Jonathan Daugherty <[EMAIL PROTECTED]> writes:
JD> I'd like to install a wm app on my box, but I need the lm_sensors
JD> modules to be installed.  I got the source, built the debs, and
JD> install them all, but now I can't find the lm_sensors modules
JD> they're referring to.  Can anyone help me get this set up?

What exactly did you do?  The current approved way to build lm-sensors
kernel modules is to acquire a kernel source tree (possibly via a
Debian kernel-source package, possibly by downloading source from
somewhere else) and install the kernel-package and lm-sensors-source
packages.  Run 'make-kpkg modules_image' from the top-level directory
of the kernel source tree (either as root or with fakeroot).  This
will create a Debian package with the modules in the directory above
the one where the source is unpacked; install that package.

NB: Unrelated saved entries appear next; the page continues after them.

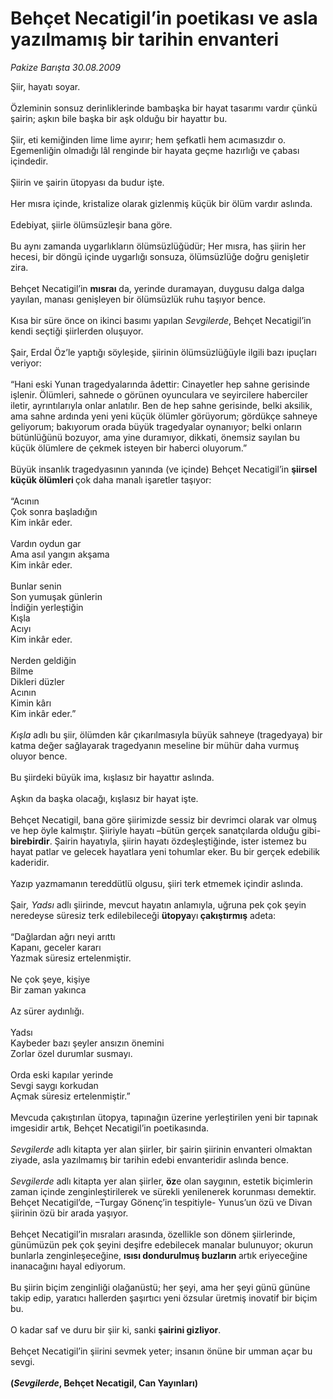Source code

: # Behçet Necatigil’in poetikası ve asla yazılmamış bir tarihin envanteri

*Pakize Barışta 30.08.2009*

<div class="taraf_structure_2col_1zq">
<div class="margen_n">



 <p>Şiir, hayatı soyar. <br/><br/>Özleminin sonsuz derinliklerinde bambaşka bir hayat tasarımı vardır çünkü şairin; aşkın bile başka bir aşk olduğu bir hayattır bu. <br/><br/>Şiir, eti kemiğinden lime lime ayırır; hem şefkatli hem acımasızdır o. Egemenliğin olmadığı lâl renginde bir hayata geçme hazırlığı ve çabası içindedir. <br/><br/>Şiirin ve şairin ütopyası da budur işte. <br/><br/>Her mısra içinde, kristalize olarak gizlenmiş küçük bir ölüm vardır aslında. <br/><br/>Edebiyat, şiirle ölümsüzleşir bana göre. <br/><br/>Bu aynı zamanda uygarlıkların ölümsüzlüğüdür; Her mısra, has şiirin her hecesi, bir döngü içinde uygarlığı sonsuza, ölümsüzlüğe doğru genişletir zira. <br/><br/>Behçet Necatigil’in <b>mısraı</b> da, yerinde duramayan, duygusu dalga dalga yayılan, manası genişleyen bir ölümsüzlük ruhu taşıyor bence. <br/><br/>Kısa bir süre önce on ikinci basımı yapılan <i>Sevgilerde</i>, Behçet Necatigil’in kendi seçtiği şiirlerden oluşuyor. <br/><br/>Şair, Erdal Öz’le yaptığı söyleşide, şiirinin ölümsüzlüğüyle ilgili bazı ipuçları veriyor: <br/><br/>“Hani eski Yunan tragedyalarında âdettir: Cinayetler hep sahne gerisinde işlenir. Ölümleri, sahnede o görünen oyunculara ve seyircilere haberciler iletir, ayrıntılarıyla onlar anlatılır. Ben de hep sahne gerisinde, belki aksilik, ama sahne ardında yeni yeni küçük ölümler görüyorum; gördükçe sahneye geliyorum; bakıyorum orada büyük tragedyalar oynanıyor; belki onların bütünlüğünü bozuyor, ama yine duramıyor, dikkati, önemsiz sayılan bu küçük ölümlere de çekmek isteyen bir haberci oluyorum.” <br/><br/>Büyük insanlık tragedyasının yanında (ve içinde) Behçet Necatigil’in <b>şiirsel küçük ölümleri </b>çok daha manalı işaretler taşıyor: <br/><br/>“Acının<br/>Çok sonra başladığın<br/>Kim inkâr eder.<br/><br/>Vardın oydun gar<br/>Ama asıl yangın akşama <br/>Kim inkâr eder. <br/><br/>Bunlar senin <br/>Son yumuşak günlerin <br/>İndiğin yerleştiğin <br/>Kışla <br/>Acıyı <br/>Kim inkâr eder. <br/><br/>Nerden geldiğin <br/>Bilme <br/>Dikleri düzler <br/>Acının <br/>Kimin kârı <br/>Kim inkâr eder.”<i> <br/><br/>Kışla</i> adlı bu şiir, ölümden kâr çıkarılmasıyla büyük sahneye (tragedyaya) bir katma değer sağlayarak tragedyanın meseline bir mühür daha vurmuş oluyor bence. <br/><br/>Bu şiirdeki büyük ima, kışlasız bir hayattır aslında. <br/><br/>Aşkın da başka olacağı, kışlasız bir hayat işte. <br/><br/>Behçet Necatigil, bana göre şiirimizde sessiz bir devrimci olarak var olmuş ve hep öyle kalmıştır. Şiiriyle hayatı –bütün gerçek sanatçılarda olduğu gibi- <b>birebirdir</b>. Şairin hayatıyla, şiirin hayatı özdeşleştiğinde, ister istemez bu hayat patlar ve gelecek hayatlara yeni tohumlar eker. Bu bir gerçek edebilik kaderidir. <br/><br/>Yazıp yazmamanın tereddütlü olgusu, şiiri terk etmemek içindir aslında. <br/><br/>Şair<i>, Yadsı</i> adlı şiirinde, mevcut hayatın anlamıyla, uğruna pek çok şeyin neredeyse süresiz terk edilebileceği <b>ütopya</b>yı<b> çakıştırmış</b> adeta: <br/><br/>“Dağlardan ağrı neyi arıttı <br/>Kapanı, geceler kararı <br/>Yazmak süresiz ertelenmiştir. <br/><br/>Ne çok şeye, kişiye <br/>Bir zaman yakınca <br/><br/>Az sürer aydınlığı. <br/><br/>Yadsı <br/>Kaybeder bazı şeyler ansızın önemini <br/>Zorlar özel durumlar susmayı. <br/><br/>Orda eski kapılar yerinde <br/>Sevgi saygı korkudan <br/>Açmak süresiz ertelenmiştir.” <br/><br/>Mevcuda çakıştırılan ütopya, tapınağın üzerine yerleştirilen yeni bir tapınak imgesidir artık, Behçet Necatigil’in poetikasında.<i> <br/><br/>Sevgilerde</i> adlı kitapta yer alan şiirler, bir şairin şiirinin envanteri olmaktan ziyade, asla yazılmamış bir tarihin edebi envanteridir aslında bence.<i> <br/><br/>Sevgilerde </i>adlı kitapta yer alan şiirler, <b>öz</b>e olan saygının, estetik biçimlerin zaman içinde zenginleştirilerek ve sürekli yenilenerek korunması demektir. Behçet Necatigil’de, –Turgay Gönenç’in tespitiyle- Yunus’un özü ve Divan şiirinin özü bir arada yaşıyor. <br/><br/>Behçet Necatigil’in mısraları arasında,<b> </b>özellikle son dönem şiirlerinde, günümüzün pek çok şeyini deşifre edebilecek manalar bulunuyor; okurun bunlarla zenginleşeceğine, <b>ısısı dondurulmuş buzların </b>artık eriyeceğine inanacağını hayal ediyorum. <br/><br/>Bu şiirin biçim zenginliği olağanüstü; her şeyi, ama her şeyi günü gününe takip edip, yaratıcı hallerden şaşırtıcı yeni özsular üretmiş inovatif bir biçim bu. <br/><br/>O kadar saf ve duru bir şiir ki, sanki <b>şairini gizliyor</b>. <br/><br/>Behçet Necatigil’in şiirini sevmek yeter; insanın önüne bir umman açar bu sevgi. <b><br/><br/>(<i>Sevgilerde</i>, Behçet Necatigil, Can Yayınları)</b></p>
<br/>
<br/>
<br/>



<br/>


<div id="taraf_not">
</div>

</div>


</div>
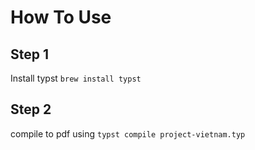 # How To Use

## Step 1

Install typst `brew install typst`

## Step 2

compile to pdf using `typst compile project-vietnam.typ`

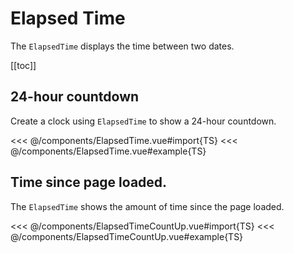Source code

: <script setup lang="ts">
import ElapsedTime from '../components/ElapsedTime.vue';
import ElapsedTimeCountUp from '../components/ElapsedTimeCountUp.vue';
</script>

# Elapsed Time

The `ElapsedTime` displays the time between two dates.

[[toc]]

## 24-hour countdown

Create a clock using `ElapsedTime` to show a 24-hour countdown.

<ElapsedTime />

<<< @/components/ElapsedTime.vue#import{TS}
<<< @/components/ElapsedTime.vue#example{TS}

## Time since page loaded.

The `ElapsedTime` shows the amount of time since the page loaded.

<ElapsedTimeCountUp />

<<< @/components/ElapsedTimeCountUp.vue#import{TS}
<<< @/components/ElapsedTimeCountUp.vue#example{TS}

There are surely other ways to build the modules without
kernel-package.  It'd probably suffice, for example, to install
lm-sensors-source and build a package out of the resulting source tree 
with KSRC and KVERS environment variables set to point to the top of
the kernel source tree and to the kernel version number,
respectively.  Or manually invoke the top-level Makefile of either
what lm-sensors-source installs or of the source package with
appropriate options.  These are (IMHO) more trouble and more work, but 
possible.

If you download the lm-sensors source and unpack and build it using
normal Debian package-building techniques, you won't get kernel
modules.  This is because building doesn't necessarily require that
kernel source/headers are installed, and because there are just too
many combinations currently to make trying to build even vaguely
sensible.

Also note that the version of lm-sensors-source in testing has a lot
of issues; the version in unstable (currently will bubble into testing 
in four days) seems to work much better.  (Like, it actually builds
something, and doesn't try to dump the resulting package in / if
you're using a current kernel-package.)

-- 
David Maze         [EMAIL PROTECTED]      http://people.debian.org/~dmaze/
"Theoretical politics is interesting.  Politicking should be illegal."